An intervention can be a powerful tool in the attempt to help a loved find help for substance abuse or dependency. When carried out properly, a crisis intervention can provide the motivation a person needs to stop using drugs or alcohol for good. However, when hosting an intervention, there are certain dos and don’ts that you should keep in mind.
A poorly planned intervention can prove disastrous. A bad intervention plan can raise tensions and potentially alienate loved ones from one another. Following the do’s and don’ts of an intervention will set the foundation for a successful meeting and help pave the path toward sobriety.
The Do’s of Interventions
When it comes to planning an intervention, organization is of utmost importance. If possible, contact a professional interventionist who can help moderate the meeting and organize an effective intervention plan. Several people may attend the crisis intervention, so long as they are individuals who are in close relationship with and have the best interests of their loved one at heart.
Have a Prepared Statement
Those who choose to attend the intervention should come with a prepared statement that conveys a shared message of love, concern and support. Take turns speaking, and if possible, rehearse statements ahead of the family intervention to ensure the discussion is focused and success-oriented.
Delivering an Ultimatum
The crisis intervention should lead to the delivery of an ultimatum, or a choice the loved one must make between seeking help or facing consequences. Every person in attendance should decide what action he or she will take if a loved one declines to accept treatment.
Continuing to abuse substances may lead to a loss of relationships, employment or financial support. Most importantly, each person must commit to upholding those consequences regardless of how painful or difficult they may be.
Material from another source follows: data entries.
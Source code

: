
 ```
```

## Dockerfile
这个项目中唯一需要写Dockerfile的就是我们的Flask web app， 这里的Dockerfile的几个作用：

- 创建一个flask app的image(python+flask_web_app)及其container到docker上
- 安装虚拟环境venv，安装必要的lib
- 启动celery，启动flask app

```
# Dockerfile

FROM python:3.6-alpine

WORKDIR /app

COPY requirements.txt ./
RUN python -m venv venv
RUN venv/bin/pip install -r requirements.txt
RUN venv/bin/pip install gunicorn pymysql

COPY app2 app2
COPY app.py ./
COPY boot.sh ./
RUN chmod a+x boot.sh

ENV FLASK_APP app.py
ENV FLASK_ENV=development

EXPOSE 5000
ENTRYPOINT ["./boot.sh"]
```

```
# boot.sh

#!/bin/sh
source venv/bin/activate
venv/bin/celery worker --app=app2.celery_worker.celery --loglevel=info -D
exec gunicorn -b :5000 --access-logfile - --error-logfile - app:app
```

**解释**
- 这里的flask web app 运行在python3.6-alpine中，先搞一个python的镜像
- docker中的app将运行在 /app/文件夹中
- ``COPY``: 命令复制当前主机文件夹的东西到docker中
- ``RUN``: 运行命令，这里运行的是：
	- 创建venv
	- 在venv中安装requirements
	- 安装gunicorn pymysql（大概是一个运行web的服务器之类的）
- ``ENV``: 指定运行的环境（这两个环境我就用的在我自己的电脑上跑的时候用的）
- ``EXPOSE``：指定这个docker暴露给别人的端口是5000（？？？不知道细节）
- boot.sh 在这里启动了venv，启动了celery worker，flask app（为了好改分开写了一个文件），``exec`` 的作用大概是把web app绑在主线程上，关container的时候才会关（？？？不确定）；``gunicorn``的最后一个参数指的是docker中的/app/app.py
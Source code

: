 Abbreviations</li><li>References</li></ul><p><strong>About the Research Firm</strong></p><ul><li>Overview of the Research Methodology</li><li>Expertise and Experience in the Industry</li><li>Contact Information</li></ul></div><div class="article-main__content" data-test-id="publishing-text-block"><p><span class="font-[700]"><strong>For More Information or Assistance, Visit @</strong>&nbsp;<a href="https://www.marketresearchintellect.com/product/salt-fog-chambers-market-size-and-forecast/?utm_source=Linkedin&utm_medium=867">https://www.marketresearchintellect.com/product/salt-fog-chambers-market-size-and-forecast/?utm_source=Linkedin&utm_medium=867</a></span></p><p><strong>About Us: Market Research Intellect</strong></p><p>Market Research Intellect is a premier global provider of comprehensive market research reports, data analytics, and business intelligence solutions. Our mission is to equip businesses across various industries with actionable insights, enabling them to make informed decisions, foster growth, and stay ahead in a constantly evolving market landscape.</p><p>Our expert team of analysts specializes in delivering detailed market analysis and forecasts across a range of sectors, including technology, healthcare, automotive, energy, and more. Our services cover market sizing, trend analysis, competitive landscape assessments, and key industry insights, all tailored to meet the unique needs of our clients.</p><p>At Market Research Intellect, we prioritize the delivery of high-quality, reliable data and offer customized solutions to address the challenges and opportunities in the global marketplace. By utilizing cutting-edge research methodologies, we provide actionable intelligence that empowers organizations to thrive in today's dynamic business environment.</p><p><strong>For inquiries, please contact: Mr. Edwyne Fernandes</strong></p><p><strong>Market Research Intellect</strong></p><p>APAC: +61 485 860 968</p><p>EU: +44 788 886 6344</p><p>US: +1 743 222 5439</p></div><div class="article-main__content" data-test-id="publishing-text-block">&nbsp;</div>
The Don’ts of Interventions
There are also some things that never belong in a crisis intervention and should be avoided at all times. To start, an intervention should never be performed in a one-on-one situation. Tensions often rise during these types of confrontations, and handling it alone may lead to terrible outcomes.
Keeping the Intervention a Secret
It is also important to avoid letting a loved one know about an intervention in advance, as they may be tempted to make excuses, fabricate defenses and not show up altogether.
Preventing Emotions from Taking Over
With regard to the statements and discussion that occur during an intervention, never allow the conversation to be controlled or manipulated by emotions, negativity or speculations. While it is acceptable to talk about the personal toll a loved one’s addiction has taken on each individual, statements and responses should never be charged with emotion.
Similarly, it is important to avoid conjecture or accusations, regardless of how true they may be. A loved one cannot argue with facts, but he or she may be more likely to reject comments that are not substantiated with proof or one-on-one experiences.
Hold a Successful Intervention
Crisis interventions can be painful and difficult experiences for all involved. By following the do’s and don’ts of confronting a loved one’s substance abuse, it is possible to hold a successful intervention that sets the foundation for recovery.